══ DATA PROVIDED ══

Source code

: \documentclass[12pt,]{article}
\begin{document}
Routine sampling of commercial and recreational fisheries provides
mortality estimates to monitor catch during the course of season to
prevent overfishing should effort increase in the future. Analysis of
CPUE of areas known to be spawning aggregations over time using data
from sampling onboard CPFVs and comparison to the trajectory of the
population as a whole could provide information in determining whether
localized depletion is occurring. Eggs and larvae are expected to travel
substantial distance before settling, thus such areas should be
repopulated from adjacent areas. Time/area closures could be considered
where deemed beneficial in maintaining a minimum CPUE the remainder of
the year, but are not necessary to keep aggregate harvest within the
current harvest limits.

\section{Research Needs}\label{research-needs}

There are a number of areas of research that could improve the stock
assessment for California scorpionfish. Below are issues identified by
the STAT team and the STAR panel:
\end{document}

═══

- [TASK TO COMPLETE]: Copy, without any change, the lines above from the one containing "repopulated from adjacent" to the end, both ends included. Add nothing else.

- [WRITTEN REPLY]:
repopulated from adjacent areas. Time/area closures could be considered
where deemed beneficial in maintaining a minimum CPUE the remainder of
the year, but are not necessary to keep aggregate harvest within the
current harvest limits.

\section{Research Needs}\label{research-needs}

There are a number of areas of research that could improve the stock
assessment for California scorpionfish. Below are issues identified by
the STAT team and the STAR panel:
\end{document}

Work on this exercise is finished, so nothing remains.